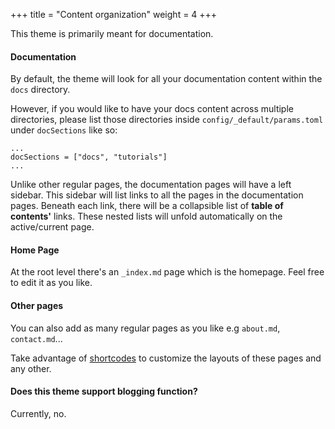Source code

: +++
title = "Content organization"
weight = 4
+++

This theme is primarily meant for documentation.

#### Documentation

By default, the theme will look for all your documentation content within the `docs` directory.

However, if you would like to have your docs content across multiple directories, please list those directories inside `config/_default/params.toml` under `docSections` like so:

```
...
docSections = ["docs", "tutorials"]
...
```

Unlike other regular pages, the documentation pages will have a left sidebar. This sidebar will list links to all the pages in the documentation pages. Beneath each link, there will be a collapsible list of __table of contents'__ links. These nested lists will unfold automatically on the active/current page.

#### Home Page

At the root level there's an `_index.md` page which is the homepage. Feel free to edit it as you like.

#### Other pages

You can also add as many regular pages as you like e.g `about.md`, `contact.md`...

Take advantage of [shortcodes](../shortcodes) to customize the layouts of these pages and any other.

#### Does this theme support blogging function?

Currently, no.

Action item — Read the entries above, then pull out the lines that include "docs".

Your response —
By default, the theme will look for all your documentation content within the `docs` directory.
However, if you would like to have your docs content across multiple directories, please list those directories inside `config/_default/params.toml` under `docSections` like so:
docSections = ["docs", "tutorials"]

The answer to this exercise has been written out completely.